Je dirais que la plus belle chose à offrir à toute personne est l’éducation, mais pour des personnes qui ont tout perdu, c’est plus que cela, c’est leur offrir l' opportunité de bâtir leur vie, l'éducation est comme une main forte ou encore une voix rassurante qui te murmure à l'oreille que « tout peut être reconstruit en partant de rien » et cela te pousse à espérer que tout ira pour le mieux. 

Le système semble parfois oublier les jeunes refugiés, filles comme garçons, qui luttent pour construire une vie, pour eux-mêmes, pour leurs familles et pour l’ensemble de la communauté.
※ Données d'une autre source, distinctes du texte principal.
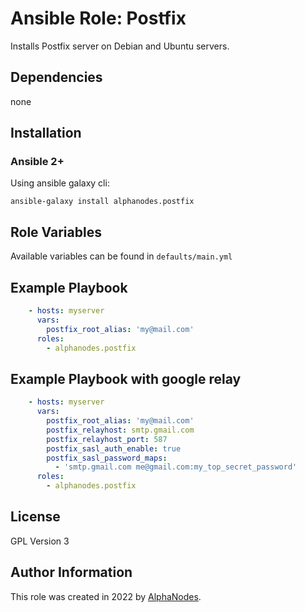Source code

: # Ansible Role: Postfix

Installs Postfix server on Debian and Ubuntu servers.

## Dependencies

  none

## Installation

### Ansible 2+

Using ansible galaxy cli:

```shell
ansible-galaxy install alphanodes.postfix
```

## Role Variables

Available variables can be found in `defaults/main.yml`

## Example Playbook

```yaml
    - hosts: myserver
      vars:
        postfix_root_alias: 'my@mail.com'
      roles:
        - alphanodes.postfix
```

## Example Playbook with google relay

```yaml
    - hosts: myserver
      vars:
        postfix_root_alias: 'my@mail.com'
        postfix_relayhost: smtp.gmail.com
        postfix_relayhost_port: 587
        postfix_sasl_auth_enable: true
        postfix_sasl_password_maps:
          - 'smtp.gmail.com me@gmail.com:my_top_secret_password'
      roles:
        - alphanodes.postfix
```

## License

GPL Version 3

## Author Information

This role was created in 2022 by [AlphaNodes](https://alphanodes.com/).
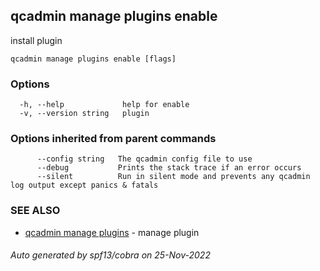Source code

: ## qcadmin manage plugins enable

install plugin

```
qcadmin manage plugins enable [flags]
```

### Options

```
  -h, --help             help for enable
  -v, --version string   plugin
```

### Options inherited from parent commands

```
      --config string   The qcadmin config file to use
      --debug           Prints the stack trace if an error occurs
      --silent          Run in silent mode and prevents any qcadmin log output except panics & fatals
```

### SEE ALSO

* [qcadmin manage plugins](qcadmin_manage_plugins.md)	 - manage plugin

###### Auto generated by spf13/cobra on 25-Nov-2022

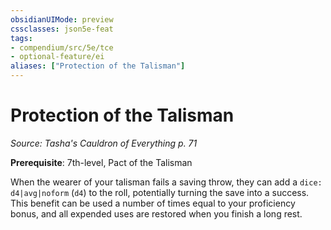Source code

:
 ```yaml
---
obsidianUIMode: preview
cssclasses: json5e-feat
tags:
- compendium/src/5e/tce
- optional-feature/ei
aliases: ["Protection of the Talisman"]
---
```

# Protection of the Talisman
*Source: Tasha's Cauldron of Everything p. 71*  

**Prerequisite**: 7th-level, Pact of the Talisman

When the wearer of your talisman fails a saving throw, they can add a `dice: d4|avg|noform` (`d4`) to the roll, potentially turning the save into a success. This benefit can be used a number of times equal to your proficiency bonus, and all expended uses are restored when you finish a long rest.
Nous aimerions avoir les mêmes chances d'accès à l’éducation que les nationaux , nous  aimerons aussi une reconnaissance de nos titres de voyage car parfois même avec un bon dossier, on se voit refuser un visa. 

« A défaut d’éducation et de qualifications nous permettant de bâtir notre futur, nous sommes condamnés à espérer l’aide de la communauté. Or, si l’on avait eu en temps voulu, l’opportunité d’étudier comme les autres, nous pourrions changer le monde, c’est à dire nous-même, nos familles, la communauté et apporter notre pierre à l’édifice », voilà ce que dirait cette jeunesse laissée sur le bord de la route et qui se retrouvera contre son gré à la charge de tous, si rien ne change.